Dataset entries
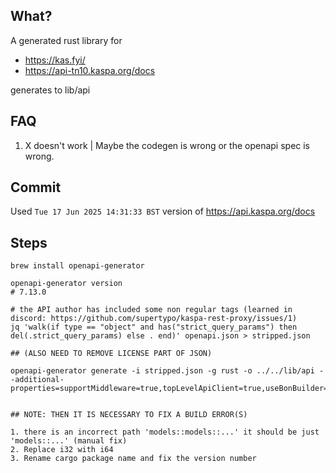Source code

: ## What?

A generated rust library for

- https://kas.fyi/
- https://api-tn10.kaspa.org/docs

generates to lib/api

## FAQ

1. X doesn't work | Maybe the codegen is wrong or the openapi spec is wrong.

## Commit

Used `Tue 17 Jun 2025 14:31:33 BST` version of https://api.kaspa.org/docs

## Steps

```
brew install openapi-generator

openapi-generator version
# 7.13.0

# the API author has included some non regular tags (learned in discord: https://github.com/supertypo/kaspa-rest-proxy/issues/1)
jq 'walk(if type == "object" and has("strict_query_params") then del(.strict_query_params) else . end)' openapi.json > stripped.json

## (ALSO NEED TO REMOVE LICENSE PART OF JSON)

openapi-generator generate -i stripped.json -g rust -o ../../lib/api --additional-properties=supportMiddleware=true,topLevelApiClient=true,useBonBuilder=true,useSingleRequestParameter=true,supportAsync=true


## NOTE: THEN IT IS NECESSARY TO FIX A BUILD ERROR(S)

1. there is an incorrect path 'models::models::...' it should be just 'models::...' (manual fix)
2. Replace i32 with i64
3. Rename cargo package name and fix the version number


```
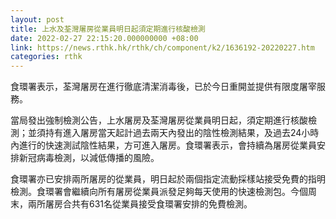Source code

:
 ```yaml
---
layout: post
title: 上水及荃灣屠房從業員明日起須定期進行核酸檢測
date: 2022-02-27 22:15:20.000000000 +08:00
link: https://news.rthk.hk/rthk/ch/component/k2/1636192-20220227.htm
categories: rthk
---
```


食環署表示，荃灣屠房在進行徹底清潔消毒後，已於今日重開並提供有限度屠宰服務。

當局發出強制檢測公告，上水屠房及荃灣屠房從業員明日起，須定期進行核酸檢測；並須持有進入屠房當天起計過去兩天內發出的陰性檢測結果，及過去24小時內進行的快速測試陰性結果，方可進入屠房。食環署表示，會持續為屠房從業員安排新冠病毒檢測，以減低傳播的風險。

食環署亦已安排兩所屠房的從業員，明日起於兩個指定流動採樣站接受免費的指明檢測。食環署會繼續向所有屠房從業員派發足夠每天使用的快速檢測包。今個周末，兩所屠房合共有631名從業員接受食環署安排的免費檢測。
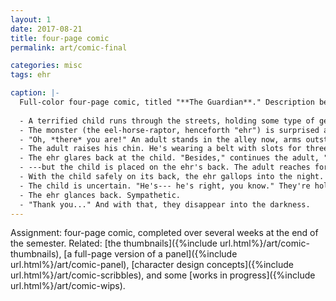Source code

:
 ```yaml
---
layout: 1
date: 2017-08-21
title: four-page comic
permalink: art/comic-final

categories: misc
tags: ehr

caption: |-
  Full-color four-page comic, titled "**The Guardian**." Description below written more for narrative than exact panel-by-panel specifics.
  
  - A terrified child runs through the streets, holding some type of gem close. They turn into an alley---and notice something. A monster is eating the trash.
  - The monster (the eel-horse-raptor, henceforth "ehr") is surprised and snarls. The child, though surprised, is unphased and reaches out playfully; ehr shrinks back, not sure how to handle the situation. Then the kid reaches for some food in the trash, shoving the ehr aside.
  - "Oh, *there* you are!" An adult stands in the alley now, arms outstretched. "Come back now, child, I won't hurt you. You know it's not safe to play with monsters like that." But the kid, suddenly scared, hides behind the ehr.
  - The adult raises his chin. He's wearing a belt with slots for three colorful stones; one is missing. "Step back, creature," the adult says. "This child is a thief. He's under my protection, and I'd hate to take him back---forcibly, that is."
  - The ehr glares back at the child. "Besides," continues the adult, "who's to say he's not trying to steal from *you* now?" Teeth bared, the ehr swings its head towards the child, who cowers---
  - ---but the child is placed on the ehr's back. The adult reaches for a gun but is swiped back by the ehr, who rears like a horse.
  - With the child safely on its back, the ehr gallops into the night.
  - The child is uncertain. "He's--- he's right, you know." They're holding tight, but looking back. "I shouldn't be out here on my own, I'm just some stupid little---"
  - The ehr glances back. Sympathetic.
  - "Thank you..." And with that, they disappear into the darkness.
---
```

Assignment: four-page comic, completed over several weeks at the end of the semester. Related: [the thumbnails]({%include url.html%}/art/comic-thumbnails), [a full-page version of a panel]({%include url.html%}/art/comic-panel), [character design concepts]({%include url.html%}/art/comic-scribbles), and some [works in progress]({%include url.html%}/art/comic-wips).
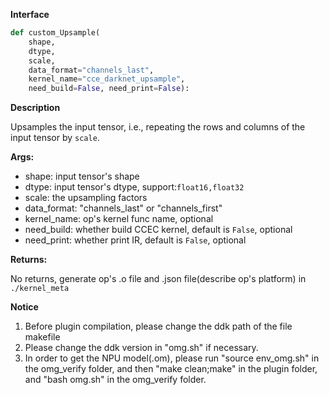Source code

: ﻿**Interface**

```python
def custom_Upsample(
    shape, 
    dtype, 
    scale, 
    data_format="channels_last", 
    kernel_name="cce_darknet_upsample",
    need_build=False, need_print=False):
```

**Description**

Upsamples the input tensor, i.e., repeating the rows and columns of the input tensor by `scale`.

**Args:**

- shape: input tensor's shape
- dtype: input tensor's dtype, support:`float16,float32`
- scale: the upsampling factors
- data_format: "channels_last" or "channels_first"
- kernel_name: op's kernel func name, optional
- need_build: whether build CCEC kernel, default is `False`, optional
- need_print: whether print IR, default is `False`, optional

**Returns:**

No returns, generate op's .o file and .json file(describe op's platform) in `./kernel_meta`

**Notice**

1. Before plugin compilation, please change the ddk path of the file makefile
2. Please change the ddk version in "omg.sh" if necessary.
3. In order to get the NPU model(.om), please run "source env_omg.sh"  in the omg_verify folder, and then "make clean;make" in the plugin folder,  and "bash omg.sh" in the omg_verify folder.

▶ _Task details_
Every line above should be returned exactly; the pictures stay out.

▶ _Worked solution_
Source code

: ## What?

A generated rust library for

- https://kas.fyi/
- https://api-tn10.kaspa.org/docs

generates to lib/api

## FAQ

1. X doesn't work | Maybe the codegen is wrong or the openapi spec is wrong.

## Commit

Used `Tue 17 Jun 2025 14:31:33 BST` version of https://api.kaspa.org/docs

## Steps

```
brew install openapi-generator

openapi-generator version
# 7.13.0

# the API author has included some non regular tags (learned in discord: https://github.com/supertypo/kaspa-rest-proxy/issues/1)
jq 'walk(if type == "object" and has("strict_query_params") then del(.strict_query_params) else . end)' openapi.json > stripped.json

## (ALSO NEED TO REMOVE LICENSE PART OF JSON)

openapi-generator generate -i stripped.json -g rust -o ../../lib/api --additional-properties=supportMiddleware=true,topLevelApiClient=true,useBonBuilder=true,useSingleRequestParameter=true,supportAsync=true


## NOTE: THEN IT IS NECESSARY TO FIX A BUILD ERROR(S)

1. there is an incorrect path 'models::models::...' it should be just 'models::...' (manual fix)
2. Replace i32 with i64
3. Rename cargo package name and fix the version number


```
Source code

:
 ```yaml
---
layout: post
title: 上水及荃灣屠房從業員明日起須定期進行核酸檢測
date: 2022-02-27 22:15:20.000000000 +08:00
link: https://news.rthk.hk/rthk/ch/component/k2/1636192-20220227.htm
categories: rthk
---
```


食環署表示，荃灣屠房在進行徹底清潔消毒後，已於今日重開並提供有限度屠宰服務。

當局發出強制檢測公告，上水屠房及荃灣屠房從業員明日起，須定期進行核酸檢測；並須持有進入屠房當天起計過去兩天內發出的陰性檢測結果，及過去24小時內進行的快速測試陰性結果，方可進入屠房。食環署表示，會持續為屠房從業員安排新冠病毒檢測，以減低傳播的風險。

食環署亦已安排兩所屠房的從業員，明日起於兩個指定流動採樣站接受免費的指明檢測。食環署會繼續向所有屠房從業員派發足夠每天使用的快速檢測包。今個周末，兩所屠房合共有631名從業員接受食環署安排的免費檢測。
Source code

:
 ```yaml
---
layout: 1
date: 2017-08-21
title: four-page comic
permalink: art/comic-final

categories: misc
tags: ehr

caption: |-
  Full-color four-page comic, titled "**The Guardian**." Description below written more for narrative than exact panel-by-panel specifics.
  
  - A terrified child runs through the streets, holding some type of gem close. They turn into an alley---and notice something. A monster is eating the trash.
  - The monster (the eel-horse-raptor, henceforth "ehr") is surprised and snarls. The child, though surprised, is unphased and reaches out playfully; ehr shrinks back, not sure how to handle the situation. Then the kid reaches for some food in the trash, shoving the ehr aside.
  - "Oh, *there* you are!" An adult stands in the alley now, arms outstretched. "Come back now, child, I won't hurt you. You know it's not safe to play with monsters like that." But the kid, suddenly scared, hides behind the ehr.
  - The adult raises his chin. He's wearing a belt with slots for three colorful stones; one is missing. "Step back, creature," the adult says. "This child is a thief. He's under my protection, and I'd hate to take him back---forcibly, that is."
  - The ehr glares back at the child. "Besides," continues the adult, "who's to say he's not trying to steal from *you* now?" Teeth bared, the ehr swings its head towards the child, who cowers---
  - ---but the child is placed on the ehr's back. The adult reaches for a gun but is swiped back by the ehr, who rears like a horse.
  - With the child safely on its back, the ehr gallops into the night.
  - The child is uncertain. "He's--- he's right, you know." They're holding tight, but looking back. "I shouldn't be out here on my own, I'm just some stupid little---"
  - The ehr glances back. Sympathetic.
  - "Thank you..." And with that, they disappear into the darkness.
---
```

Assignment: four-page comic, completed over several weeks at the end of the semester. Related: [the thumbnails]({%include url.html%}/art/comic-thumbnails), [a full-page version of a panel]({%include url.html%}/art/comic-panel), [character design concepts]({%include url.html%}/art/comic-scribbles), and some [works in progress]({%include url.html%}/art/comic-wips).
Source code

: ﻿**Interface**

```python
def custom_Upsample(
    shape, 
    dtype, 
    scale, 
    data_format="channels_last", 
    kernel_name="cce_darknet_upsample",
    need_build=False, need_print=False):
```

**Description**

Upsamples the input tensor, i.e., repeating the rows and columns of the input tensor by `scale`.

**Args:**

- shape: input tensor's shape
- dtype: input tensor's dtype, support:`float16,float32`
- scale: the upsampling factors
- data_format: "channels_last" or "channels_first"
- kernel_name: op's kernel func name, optional
- need_build: whether build CCEC kernel, default is `False`, optional
- need_print: whether print IR, default is `False`, optional

**Returns:**

No returns, generate op's .o file and .json file(describe op's platform) in `./kernel_meta`

**Notice**

1. Before plugin compilation, please change the ddk path of the file makefile
2. Please change the ddk version in "omg.sh" if necessary.
3. In order to get the NPU model(.om), please run "source env_omg.sh"  in the omg_verify folder, and then "make clean;make" in the plugin folder,  and "bash omg.sh" in the omg_verify folder.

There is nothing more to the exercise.